The core indicators reveal a troubling picture: life expectancy is 67.6 years; expected years of schooling are just 7.9; mean years of schooling are a mere 4.3; Gross National Income per capita stands at $5,501; the inequality-adjusted HDI drops further to 0.392; and the Gender Inequality Index is at a concerning 0.536. These statistics point to long-standing patterns of underinvestment in key sectors such as education and health, persistent income inequality, and a structural economic fragility that remains unaddressed.
Pakistan fares poorly even within its own region. Among South Asian peers—India, Bangladesh, and Sri Lanka—Pakistan consistently ranks lowest across nearly every human development metric, from income and life expectancy to gender equity and educational attainment.

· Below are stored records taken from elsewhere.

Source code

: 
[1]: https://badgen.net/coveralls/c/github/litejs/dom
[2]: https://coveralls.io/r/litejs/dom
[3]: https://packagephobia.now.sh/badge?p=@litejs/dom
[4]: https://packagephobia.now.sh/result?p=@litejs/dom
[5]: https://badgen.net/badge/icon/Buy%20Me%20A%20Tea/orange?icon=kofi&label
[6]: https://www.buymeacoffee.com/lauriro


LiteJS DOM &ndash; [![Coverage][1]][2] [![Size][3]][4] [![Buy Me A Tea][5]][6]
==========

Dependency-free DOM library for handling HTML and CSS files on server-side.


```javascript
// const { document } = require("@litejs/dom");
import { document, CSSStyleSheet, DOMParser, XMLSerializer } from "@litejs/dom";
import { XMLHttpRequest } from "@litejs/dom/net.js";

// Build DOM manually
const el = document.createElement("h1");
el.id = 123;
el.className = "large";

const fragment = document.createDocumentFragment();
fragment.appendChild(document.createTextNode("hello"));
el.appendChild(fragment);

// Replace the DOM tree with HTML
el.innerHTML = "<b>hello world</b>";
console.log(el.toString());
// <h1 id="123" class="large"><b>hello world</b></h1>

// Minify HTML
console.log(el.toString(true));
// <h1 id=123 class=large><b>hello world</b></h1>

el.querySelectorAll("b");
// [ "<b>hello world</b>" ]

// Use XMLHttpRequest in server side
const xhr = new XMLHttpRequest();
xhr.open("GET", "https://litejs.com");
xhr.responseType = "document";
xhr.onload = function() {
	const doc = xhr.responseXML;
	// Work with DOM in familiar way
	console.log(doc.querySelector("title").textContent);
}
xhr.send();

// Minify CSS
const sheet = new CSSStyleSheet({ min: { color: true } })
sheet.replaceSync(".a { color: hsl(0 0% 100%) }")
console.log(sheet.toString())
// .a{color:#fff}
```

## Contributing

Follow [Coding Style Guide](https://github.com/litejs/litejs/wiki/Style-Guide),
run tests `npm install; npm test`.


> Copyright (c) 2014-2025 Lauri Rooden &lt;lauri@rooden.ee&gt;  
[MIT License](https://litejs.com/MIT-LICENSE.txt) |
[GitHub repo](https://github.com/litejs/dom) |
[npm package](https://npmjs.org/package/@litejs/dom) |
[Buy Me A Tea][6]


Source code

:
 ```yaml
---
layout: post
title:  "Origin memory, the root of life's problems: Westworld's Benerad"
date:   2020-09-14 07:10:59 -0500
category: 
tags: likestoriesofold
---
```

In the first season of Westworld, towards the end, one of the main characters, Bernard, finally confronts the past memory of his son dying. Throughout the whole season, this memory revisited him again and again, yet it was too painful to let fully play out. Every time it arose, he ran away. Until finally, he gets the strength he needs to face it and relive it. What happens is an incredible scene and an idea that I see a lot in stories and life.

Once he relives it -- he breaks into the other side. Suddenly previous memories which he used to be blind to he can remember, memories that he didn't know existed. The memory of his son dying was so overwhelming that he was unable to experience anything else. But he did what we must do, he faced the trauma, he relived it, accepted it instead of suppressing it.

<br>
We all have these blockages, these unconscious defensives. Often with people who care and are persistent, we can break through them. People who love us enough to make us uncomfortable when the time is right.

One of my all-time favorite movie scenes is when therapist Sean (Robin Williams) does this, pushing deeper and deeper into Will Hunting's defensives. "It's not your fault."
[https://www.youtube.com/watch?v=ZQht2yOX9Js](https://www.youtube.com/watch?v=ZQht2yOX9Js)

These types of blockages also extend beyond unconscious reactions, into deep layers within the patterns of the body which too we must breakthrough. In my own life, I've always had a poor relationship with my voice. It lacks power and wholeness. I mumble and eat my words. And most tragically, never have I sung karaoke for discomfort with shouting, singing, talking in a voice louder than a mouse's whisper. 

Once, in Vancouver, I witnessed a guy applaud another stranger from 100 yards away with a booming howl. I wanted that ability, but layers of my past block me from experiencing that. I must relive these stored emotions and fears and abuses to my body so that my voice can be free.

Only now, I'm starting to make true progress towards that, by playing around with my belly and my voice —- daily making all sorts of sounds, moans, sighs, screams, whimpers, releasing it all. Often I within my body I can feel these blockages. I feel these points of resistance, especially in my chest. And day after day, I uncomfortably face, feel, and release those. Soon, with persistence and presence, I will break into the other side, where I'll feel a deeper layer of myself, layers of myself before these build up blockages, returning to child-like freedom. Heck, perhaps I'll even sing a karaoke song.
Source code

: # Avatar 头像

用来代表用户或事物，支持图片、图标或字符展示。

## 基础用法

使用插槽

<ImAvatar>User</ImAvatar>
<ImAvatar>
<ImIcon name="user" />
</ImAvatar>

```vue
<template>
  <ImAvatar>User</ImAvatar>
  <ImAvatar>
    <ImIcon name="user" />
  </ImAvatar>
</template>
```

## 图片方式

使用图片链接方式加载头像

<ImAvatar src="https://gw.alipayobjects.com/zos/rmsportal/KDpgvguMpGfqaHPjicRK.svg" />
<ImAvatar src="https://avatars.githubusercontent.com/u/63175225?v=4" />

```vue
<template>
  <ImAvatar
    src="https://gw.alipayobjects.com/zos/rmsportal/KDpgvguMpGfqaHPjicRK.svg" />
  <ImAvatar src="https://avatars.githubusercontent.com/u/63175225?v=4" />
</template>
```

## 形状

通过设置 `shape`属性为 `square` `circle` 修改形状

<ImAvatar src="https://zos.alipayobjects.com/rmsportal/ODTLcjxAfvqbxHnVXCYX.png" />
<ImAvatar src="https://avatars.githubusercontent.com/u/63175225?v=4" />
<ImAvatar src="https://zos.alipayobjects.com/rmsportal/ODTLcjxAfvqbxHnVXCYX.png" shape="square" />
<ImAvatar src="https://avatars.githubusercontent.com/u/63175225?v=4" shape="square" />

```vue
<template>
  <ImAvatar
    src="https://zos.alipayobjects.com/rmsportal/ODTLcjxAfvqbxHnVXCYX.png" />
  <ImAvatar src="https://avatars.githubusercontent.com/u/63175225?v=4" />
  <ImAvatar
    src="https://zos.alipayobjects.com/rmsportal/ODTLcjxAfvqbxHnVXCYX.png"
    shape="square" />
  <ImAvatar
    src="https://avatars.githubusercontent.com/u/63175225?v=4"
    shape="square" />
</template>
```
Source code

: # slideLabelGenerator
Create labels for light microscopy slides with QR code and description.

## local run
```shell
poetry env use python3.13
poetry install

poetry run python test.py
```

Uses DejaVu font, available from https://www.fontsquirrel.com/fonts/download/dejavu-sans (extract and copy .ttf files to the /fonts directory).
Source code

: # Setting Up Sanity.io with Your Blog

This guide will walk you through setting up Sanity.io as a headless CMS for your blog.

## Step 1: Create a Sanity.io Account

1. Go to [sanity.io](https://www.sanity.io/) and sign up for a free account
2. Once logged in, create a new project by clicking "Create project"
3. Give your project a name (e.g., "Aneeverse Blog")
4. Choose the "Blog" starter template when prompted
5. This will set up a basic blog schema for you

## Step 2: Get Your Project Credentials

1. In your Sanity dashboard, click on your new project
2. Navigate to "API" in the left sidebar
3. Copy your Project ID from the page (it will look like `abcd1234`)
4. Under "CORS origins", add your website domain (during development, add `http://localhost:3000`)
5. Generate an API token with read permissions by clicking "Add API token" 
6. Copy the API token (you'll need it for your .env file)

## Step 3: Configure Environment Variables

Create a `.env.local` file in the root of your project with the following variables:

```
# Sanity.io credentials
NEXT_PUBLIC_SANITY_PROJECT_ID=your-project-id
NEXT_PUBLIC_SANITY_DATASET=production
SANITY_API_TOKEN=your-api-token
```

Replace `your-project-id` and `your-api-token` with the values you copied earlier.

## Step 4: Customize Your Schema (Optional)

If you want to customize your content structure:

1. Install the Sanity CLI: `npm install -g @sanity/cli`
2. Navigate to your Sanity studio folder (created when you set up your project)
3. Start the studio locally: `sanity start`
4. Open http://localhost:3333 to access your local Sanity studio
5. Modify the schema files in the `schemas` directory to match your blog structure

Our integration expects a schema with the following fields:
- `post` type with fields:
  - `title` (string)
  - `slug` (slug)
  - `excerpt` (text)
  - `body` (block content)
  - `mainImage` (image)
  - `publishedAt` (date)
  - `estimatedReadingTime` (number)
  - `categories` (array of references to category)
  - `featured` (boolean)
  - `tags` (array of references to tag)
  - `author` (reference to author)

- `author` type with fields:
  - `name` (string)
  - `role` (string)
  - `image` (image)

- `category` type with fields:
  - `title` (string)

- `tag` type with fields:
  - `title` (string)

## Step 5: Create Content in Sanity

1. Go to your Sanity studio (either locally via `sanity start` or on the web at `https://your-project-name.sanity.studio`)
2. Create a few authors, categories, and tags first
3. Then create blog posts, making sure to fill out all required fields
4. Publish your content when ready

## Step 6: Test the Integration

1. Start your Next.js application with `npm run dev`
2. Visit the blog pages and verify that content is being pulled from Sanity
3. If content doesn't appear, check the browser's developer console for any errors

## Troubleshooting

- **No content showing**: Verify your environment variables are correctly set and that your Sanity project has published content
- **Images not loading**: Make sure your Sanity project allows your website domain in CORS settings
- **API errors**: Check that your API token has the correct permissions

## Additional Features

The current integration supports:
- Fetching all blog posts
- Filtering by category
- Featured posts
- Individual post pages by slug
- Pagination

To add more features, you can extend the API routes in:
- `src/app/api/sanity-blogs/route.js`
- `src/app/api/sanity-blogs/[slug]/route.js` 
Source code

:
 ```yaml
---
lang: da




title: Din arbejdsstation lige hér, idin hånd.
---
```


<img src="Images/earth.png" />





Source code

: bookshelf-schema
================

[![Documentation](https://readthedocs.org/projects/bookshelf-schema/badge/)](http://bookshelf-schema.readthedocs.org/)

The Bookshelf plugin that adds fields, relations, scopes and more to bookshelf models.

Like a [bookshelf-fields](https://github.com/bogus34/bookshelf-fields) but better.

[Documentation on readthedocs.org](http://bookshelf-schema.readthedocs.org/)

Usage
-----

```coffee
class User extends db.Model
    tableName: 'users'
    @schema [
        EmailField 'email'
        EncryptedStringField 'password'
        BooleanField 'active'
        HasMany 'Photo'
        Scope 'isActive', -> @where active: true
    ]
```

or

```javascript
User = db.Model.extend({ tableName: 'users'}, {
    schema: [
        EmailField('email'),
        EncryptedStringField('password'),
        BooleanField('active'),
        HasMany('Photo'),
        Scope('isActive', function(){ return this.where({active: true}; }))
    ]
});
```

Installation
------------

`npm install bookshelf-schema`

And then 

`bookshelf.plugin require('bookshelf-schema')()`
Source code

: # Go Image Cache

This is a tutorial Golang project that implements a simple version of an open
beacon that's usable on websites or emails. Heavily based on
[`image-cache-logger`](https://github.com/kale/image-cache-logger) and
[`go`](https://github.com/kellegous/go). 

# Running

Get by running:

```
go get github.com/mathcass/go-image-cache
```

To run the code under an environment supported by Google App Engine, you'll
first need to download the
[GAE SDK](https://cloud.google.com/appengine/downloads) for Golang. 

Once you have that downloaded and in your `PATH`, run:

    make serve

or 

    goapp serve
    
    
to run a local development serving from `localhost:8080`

The broader South Asian region also faces development challenges, with high inequality contributing to an average 30 percent loss in human development potential. Pakistan’s loss is even more severe. Gender disparities remain pronounced, as evidenced by one of the region’s worst GII scores, and its education system lags far behind, with school expectancy rates at the bottom of the regional scale.
Healthcare performance too shows stagnation, with only marginal gains in life expectancy despite a growing population and evolving health demands.
The 2025 Human Development Report underscores that development progress is fundamentally a function of policy choices, not inevitability. Countries that have advanced on the HDI ladder have done so through consistent, strategic investments. For instance, Sri Lanka, despite economic instability, has ensured near-universal access to education and healthcare.
Other nations such as Vietnam has embraced digital tools to extend public services, empowered marginalized populations, and built inclusive welfare systems to spur HDI growth. These examples show the power of deliberate, equity-focused policy decisions in driving transformative development.
Pakistan can draw valuable lessons from these global and regional success stories. It must reorient its national development strategy toward people-centred outcomes rather than GDP growth alone. That begins with prioritizing foundational investments in education and healthcare, particularly in underserved areas.
It also requires confronting inequality directly by enacting fiscal reforms that ensure wealth redistribution and equitable access to services. Addressing gender disparity must be a core priority, supported by policies that promote female participation in education, work, and governance. Moreover, strengthening institutional capacity through better governance, digital innovation, and transparent service delivery will be key to sustained progress.
Pakistan’s low HDI performance is not a reflection of its potential but rather the consequence of critical decisions delayed or ignored.
The global experience, including from within South Asia, shows that when people—not just productivity or profit—are at the centre of policy, development follows. As the 2025 Human Development Report makes clear, technology may be the enabler, but human agency is the true driver of progress. For Pakistan to move forward meaningfully on the HDI scale, it must make the choice to put human development at the heart of its national agenda.